What do we still need to fight for today?

, by Anja Meunier, Translated by Juuso Järviniemi

All the versions of this article: [Deutsch] [English]

What do we still need to fight for today?
Photo: Flickr / Ithmus / CC BY 2.0

In the last few years, feminist themes have found themselves higher on the political agenda. However, we more and more often hear the question, ‘don’t women and men already have completely equal rights’. The answer is no.

As a daughter of two feminist parents, as the best math student in class, as someone who has successfully climbed innumerable apple trees, as someone who has travelled alone in faraway countries, and as a woman in natural sciences, I could easily have come to think that I no longer need feminism. ‘Thanks, I’m already sorted.’ I can vote and be elected, I can decide on my body and my money myself, I can work in any occupation, and I’m legally protected from discrimination. What more should I want?

But a look beyond my own nose, and another at statistics, is healthy. When one pays attention, one can’t help but see that our world, our country and our society [1] are full of screaming injustices against women.

Women earn, on average, 21% less per hour than men. When accounting for structural differences such as occupation choice, educational level and professional experience, it’s still 6%. “Just 6%, that’s almost no difference at all”, or “Don’t we have any more important problems?”, you can hear on comment sections. I would ask the kind readers to calculate how much 6% of their own annual income would be, and how many smartphones, holidays, cars or square metres of living space they could pay for every year with that money. Is it fair that half of people get this much ahead simply because they are men?

I recently had the “pleasure” to talk with an anti-feminist meninist. I had the chance to find out that the gender pay gap can simply be refuted logically: if women do the same work for 6% less money, all companies should only be hiring women. Because that’s not the case, the wage gap could only be a fiction. It’s unbelievable that I need to say this out loud, but our world isn’t logical, even if economists like to make of it that way. The fact that women are assessed to be less competent than men, even if that’s not true, is indeed the problem.
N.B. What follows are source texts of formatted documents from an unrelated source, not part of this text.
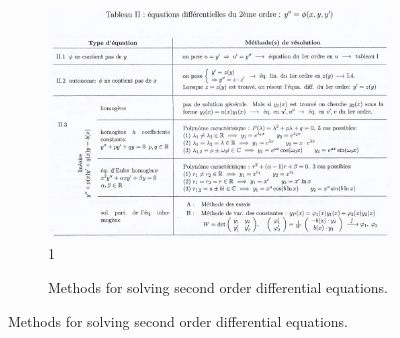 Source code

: \documentclass[10pt,a4paper]{article}
\begin{document}
\begin{figure}
\begin{figure}[H]
\centering
\includegraphics[scale=0.7]{EquaDiff_2.PNG}1
\caption{Methods for solving second order differential equations.}
\end{figure}
\end{figure}
\end{document}
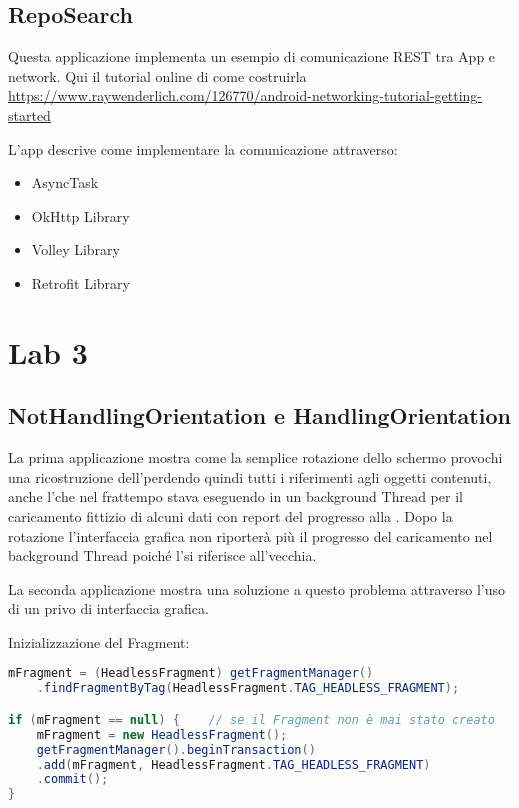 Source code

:	\subsection{RepoSearch}
	Questa applicazione implementa un esempio di comunicazione REST tra App
e network. Qui il tutorial online di come costruirla
\url{
https://www.raywenderlich.com/126770/android-networking-tutorial-getting-started
}

L'app descrive come implementare la comunicazione attraverso:
\begin{itemize}
	\item AsyncTask
	\item OkHttp Library
	\item Volley Library
	\item Retrofit Library
\end{itemize}


\section{Lab 3}

\subsection{NotHandlingOrientation e HandlingOrientation}

La prima applicazione mostra come la semplice rotazione dello schermo provochi una ricostruzione dell'\Activity perdendo quindi tutti i riferimenti agli oggetti contenuti, anche l'\AsyncTask che nel frattempo stava eseguendo in un background Thread per il caricamento fittizio di alcuni dati  con report del progresso alla \View. Dopo la rotazione l'interfaccia grafica non riporterà più il progresso del caricamento nel background Thread poiché l'\AsyncTask si riferisce all'\Activity vecchia.

La seconda applicazione mostra una soluzione a questo problema attraverso l'uso di un \Fragment privo di interfaccia grafica.

Inizializzazione del Fragment:

\begin{lstlisting}[language=Java]
mFragment = (HeadlessFragment) getFragmentManager()
	.findFragmentByTag(HeadlessFragment.TAG_HEADLESS_FRAGMENT);

if (mFragment == null) {	// se il Fragment non è mai stato creato
	mFragment = new HeadlessFragment();
	getFragmentManager().beginTransaction()
	.add(mFragment, HeadlessFragment.TAG_HEADLESS_FRAGMENT)
	.commit();
}
\end{lstlisting}

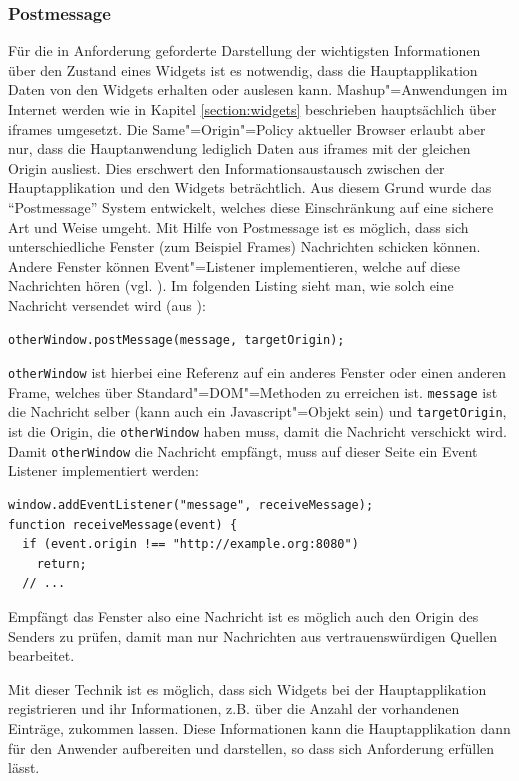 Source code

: \subsubsection*{Postmessage}
Für die in Anforderung  geforderte Darstellung der wichtigsten Informationen über den Zustand eines Widgets ist es notwendig, dass die Hauptapplikation Daten von den Widgets erhalten oder auslesen kann. Mashup"=Anwendungen im Internet werden wie in Kapitel \ref{section:widgets} beschrieben hauptsächlich über iframes umgesetzt. Die Same"=Origin"=Policy aktueller Browser erlaubt aber nur, dass die Hauptanwendung lediglich Daten aus iframes mit der gleichen Origin ausliest. Dies erschwert den Informationsaustausch zwischen der Hauptapplikation und den Widgets beträchtlich. Aus diesem Grund wurde das "`Postmessage"' System entwickelt, welches diese Einschränkung auf eine sichere Art und Weise umgeht. Mit Hilfe von Postmessage ist es möglich, dass sich unterschiedliche Fenster (zum Beispiel Frames) Nachrichten schicken können. Andere Fenster können Event"=Listener implementieren, welche auf diese Nachrichten hören (vgl. \cite{MDN2012}). Im folgenden Listing sieht man, wie solch eine Nachricht versendet wird (aus \cite{MDN2012}):
\begin{lstlisting}
otherWindow.postMessage(message, targetOrigin);
\end{lstlisting}
\texttt{otherWindow} ist hierbei eine Referenz auf ein anderes Fenster oder einen anderen Frame, welches über Standard"=DOM"=Methoden zu erreichen ist. \texttt{message} ist die Nachricht selber (kann auch ein Javascript"=Objekt sein) und \texttt{targetOrigin}, ist die Origin, die \texttt{otherWindow} haben muss, damit die Nachricht verschickt wird. Damit \texttt{otherWindow} die Nachricht empfängt, muss auf dieser Seite ein Event Listener implementiert werden:
\begin{lstlisting}
window.addEventListener("message", receiveMessage);
function receiveMessage(event) {
  if (event.origin !== "http://example.org:8080")
    return;
  // ...
\end{lstlisting}
Empfängt das Fenster also eine Nachricht ist es möglich auch den Origin des Senders zu prüfen, damit man nur Nachrichten aus vertrauenswürdigen Quellen bearbeitet.

Mit dieser Technik ist es möglich, dass sich Widgets bei der Hauptapplikation registrieren und ihr Informationen, z.B. über die Anzahl der vorhandenen Einträge, zukommen lassen. Diese Informationen kann die Hauptapplikation dann für den Anwender aufbereiten und darstellen, so dass sich Anforderung  erfüllen lässt.

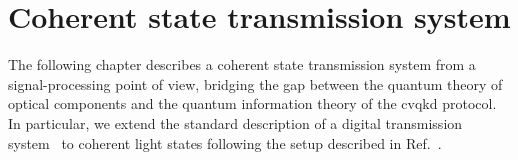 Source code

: \chapter{Coherent state transmission system}

The following chapter describes a coherent state transmission system from a signal-processing point of view, bridging the gap between the quantum theory of optical components and the quantum information theory of the \gls{cvqkd} protocol.
In particular, we extend the standard description of a digital transmission system~\cite{Gallager2008,Nossek2015,Oppenheim1989,Proakis2007} to coherent light states following the setup described in Ref.~\cite{Brunner2017}. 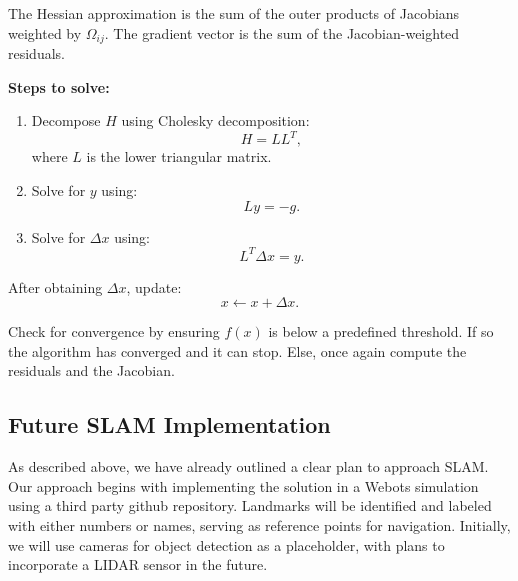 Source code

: \begin{enumerate}
    The Hessian approximation is the sum of the outer products of Jacobians weighted by $\Omega_{ij}$. The gradient vector is the sum of the Jacobian-weighted residuals.

    \textbf{Steps to solve:}
    \begin{enumerate}
        \item Decompose $H$ using Cholesky decomposition:
        \[
        H = L L^T,
        \]
        where $L$ is the lower triangular matrix.
        \item Solve for $y$ using:
        \[
        L y = -g.
        \]
        \item Solve for $\Delta x$ using:
        \[
        L^T \Delta x = y.
        \]
    \end{enumerate}

    After obtaining $\Delta x$, update:
    \[
    x \leftarrow x + \Delta x.
    \]

    Check for convergence by ensuring $f(x)$ is below a predefined threshold. If so the algorithm has converged and it can stop.
    Else, once again compute the residuals and the Jacobian.
    \subsection*{Future SLAM Implementation}
    As described above, we have already outlined a clear plan to approach SLAM. Our approach begins with implementing the solution in a Webots simulation using a third party github repository. Landmarks will be identified and labeled with either numbers or names, serving as reference points for navigation. Initially, we will use cameras for object detection as a placeholder, with plans to incorporate a LIDAR sensor in the future.
\end{enumerate}

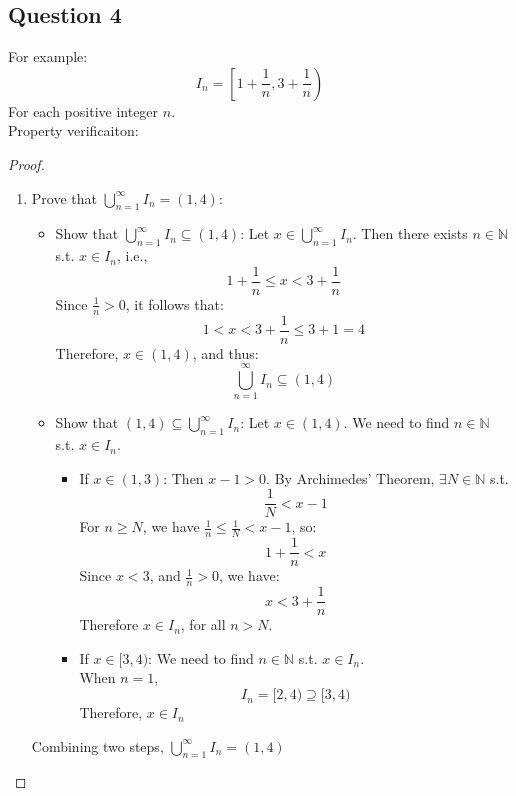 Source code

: \documentclass{article}
\begin{document}
\subsection*{Question 4}
For example:
\[ I_n = \left[ 1 + \frac{1}{n}, 3 + \frac{1}{n} \right) \]
For each positive integer $n$.
\\
Property verificaiton:
\begin{proof}
\hspace*{0.001cm}
\\
\begin{enumerate}
    \item Prove that \( \bigcup_{n=1}^{\infty} I_n = (1, 4) \):
    \begin{itemize}
        \item Show that \( \bigcup_{n = 1}^{\infty} I_n \subseteq (1, 4) \):
        Let \( x \in \bigcup_{n = 1}^{\infty} I_n \). Then there exists $n \in \mathbb{N}$ s.t. $x \in I_n$, i.e.,
        \[ 1 + \frac{1}{n} \leq x < 3 + \frac{1}{n} \]
        Since \( \frac{1}{n} > 0 \), it follows that:
        \[ 1 < x < 3 + \frac{1}{n} \leq 3 + 1 = 4 \]
        Therefore, \( x \in (1, 4) \), and thus:
        \[ \bigcup_{n = 1}^{\infty} I_n \subseteq (1, 4) \]
        \item Show that \( (1, 4) \subseteq \bigcup_{n = 1}^{\infty} I_n \):
        Let \( x \in (1, 4) \). We need to find $n \in \mathbb{N}$ s.t. $x \in I_n$.
        \begin{itemize}
            \item If \( x \in (1, 3) \):
            Then \(x - 1 > 0 \). By Archimedes' Theorem, \( \exists N \in \mathbb{N} \) s.t.
            \[ \frac{1}{N} < x - 1 \]
            For \( n \geq N \), we have \( \frac{1}{n} \leq \frac{1}{N} < x - 1 \), so:
            \[ 1 + \frac{1}{n} < x \]
            Since \(x < 3\), and \( \frac{1}{n} > 0 \), we have:
            \[ x < 3 + \frac{1}{n} \]
            Therefore \( x \in I_n \), for all $n > N$.
            \item If \( x \in [3, 4) \): We need to find $n \in \mathbb{N}$ s.t. $x \in I_n$.
            \\
            When $n = 1$, 
            \[ I_n = [2, 4) \supseteq [3,4) \]
            Therefore, $x \in I_n$
        \end{itemize}
    \end{itemize}
    Combining two steps, \( \bigcup_{n=1}^{\infty} I_n = (1, 4) \)


\end{enumerate}
\end{proof}
\end{document}

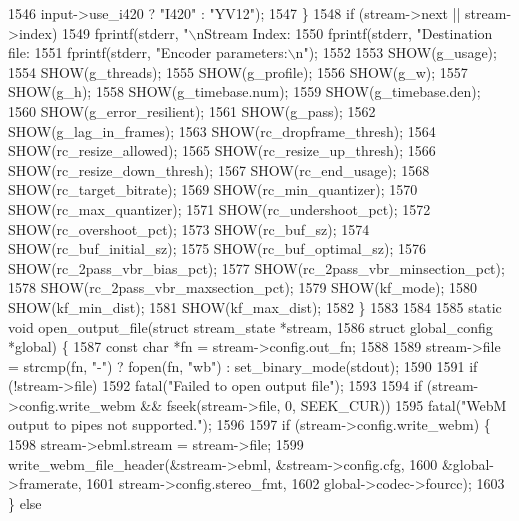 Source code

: \begin{DoxyCodeInclude}
{{{{{{{{{{{{{{{{{{{{{{{{{{{{{{{{{{{{{{{{{{{{1546             input->use\_i420 ? \textcolor{stringliteral}{"I420"} : \textcolor{stringliteral}{"YV12"});
1547   \}
1548   \textcolor{keywordflow}{if} (stream->next || stream->index)
1549     fprintf(stderr, \textcolor{stringliteral}{"\(\backslash\)nStream Index: %
1550   fprintf(stderr, \textcolor{stringliteral}{"Destination file: %
1551   fprintf(stderr, \textcolor{stringliteral}{"Encoder parameters:\(\backslash\)n"});
1552 
1553   SHOW(g\_usage);
1554   SHOW(g\_threads);
1555   SHOW(g\_profile);
1556   SHOW(g\_w);
1557   SHOW(g\_h);
1558   SHOW(g\_timebase.num);
1559   SHOW(g\_timebase.den);
1560   SHOW(g\_error\_resilient);
1561   SHOW(g\_pass);
1562   SHOW(g\_lag\_in\_frames);
1563   SHOW(rc\_dropframe\_thresh);
1564   SHOW(rc\_resize\_allowed);
1565   SHOW(rc\_resize\_up\_thresh);
1566   SHOW(rc\_resize\_down\_thresh);
1567   SHOW(rc\_end\_usage);
1568   SHOW(rc\_target\_bitrate);
1569   SHOW(rc\_min\_quantizer);
1570   SHOW(rc\_max\_quantizer);
1571   SHOW(rc\_undershoot\_pct);
1572   SHOW(rc\_overshoot\_pct);
1573   SHOW(rc\_buf\_sz);
1574   SHOW(rc\_buf\_initial\_sz);
1575   SHOW(rc\_buf\_optimal\_sz);
1576   SHOW(rc\_2pass\_vbr\_bias\_pct);
1577   SHOW(rc\_2pass\_vbr\_minsection\_pct);
1578   SHOW(rc\_2pass\_vbr\_maxsection\_pct);
1579   SHOW(kf\_mode);
1580   SHOW(kf\_min\_dist);
1581   SHOW(kf\_max\_dist);
1582 \}
1583 
1584 
1585 \textcolor{keyword}{static} \textcolor{keywordtype}{void} open\_output\_file(\textcolor{keyword}{struct} stream\_state *stream,
1586                              \textcolor{keyword}{struct} global\_config *global) \{
1587   \textcolor{keyword}{const} \textcolor{keywordtype}{char} *fn = stream->config.out\_fn;
1588 
1589   stream->file = strcmp(fn, \textcolor{stringliteral}{"-"}) ? fopen(fn, \textcolor{stringliteral}{"wb"}) : set\_binary\_mode(stdout);
1590 
1591   \textcolor{keywordflow}{if} (!stream->file)
1592     fatal(\textcolor{stringliteral}{"Failed to open output file"});
1593 
1594   \textcolor{keywordflow}{if} (stream->config.write\_webm && fseek(stream->file, 0, SEEK\_CUR))
1595     fatal(\textcolor{stringliteral}{"WebM output to pipes not supported."});
1596 
1597   \textcolor{keywordflow}{if} (stream->config.write\_webm) \{
1598     stream->ebml.stream = stream->file;
1599     write\_webm\_file\_header(&stream->ebml, &stream->config.cfg,
1600                            &global->framerate,
1601                            stream->config.stereo\_fmt,
1602                            global->codec->fourcc);
1603   \} \textcolor{keywordflow}{else}
}}}}}}}}}}}}}}}}}}}}}}}}}}}}}}}}}}}}}}}}}}}}}}
\end{DoxyCodeInclude}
“Representation matters. If we see only one kind of person doing a certain job over and over, we begin to think that only that kind of person can do that job, which is of course not true.”

Chimamanda Ngozi Adichie, author of “Half of a Yellow Sun”

Today, the battle for equal rights is less about inequality before the law than it is about the image of the woman in society. Even though we are equal before the law, we’re not equal in the eyes of other people. In a 2017 study, 14% of Germans surveyed said that women should not have aspirations outside the household. 20 percent believed that men are more skilled than women when it comes to work, earning, education and science. Only 82% think that men and women should be treated equally in all fields and that they should be judged according to their competence and not their gender. For comparison, 94% of respondents in Sweden and 87% in Turkey agreed with this statement.

In our society, different standards apply to men and women in almost all walks of life. A metal worker who’s fighting for higher wages is standing up for what he’s entitled to. A teacher or a midwife who denounces her working conditions has taken up the job voluntarily, and should therefore not complain. A man who tucks his children to bed helps with raising the children. Whom is he helping? His wife, whose duty it should naturally be.

A male boss who is barking at his colleagues is simply assertive. If a female boss does the same, she is hysterical. A man partying wildly and drinking? That’s all normal. If a woman does the same, she puts herself in danger and is to be blamed when something happens to her. This list could go on and on.

‘Sexual violence is not a female issue. It’s a male issue, a male problem that women suffer from.’

Sandra Konrad, author of “Das beherrschte Geschlecht” (’The Mastered Sex’)

Most of this discrimination is difficult to recognise in daily life. It’s easy to tune out and to think one is living one’s own life as free and equal. The norms that we adapt to and the injustices that we face only become clear in the big picture. The goal must be to make this visible to all, and to fight against this together.

So, what do we still have to fight for today? For the abolition of compulsion. For the adjustment of chances. For bodily and psychic freedom. For the enforcement of our rights. For equality in reality, not only on paper.

Footnotes

[1Translator’s note: The article was originally written in German for Treffpunkt Europa, and it makes particular reference to Germany.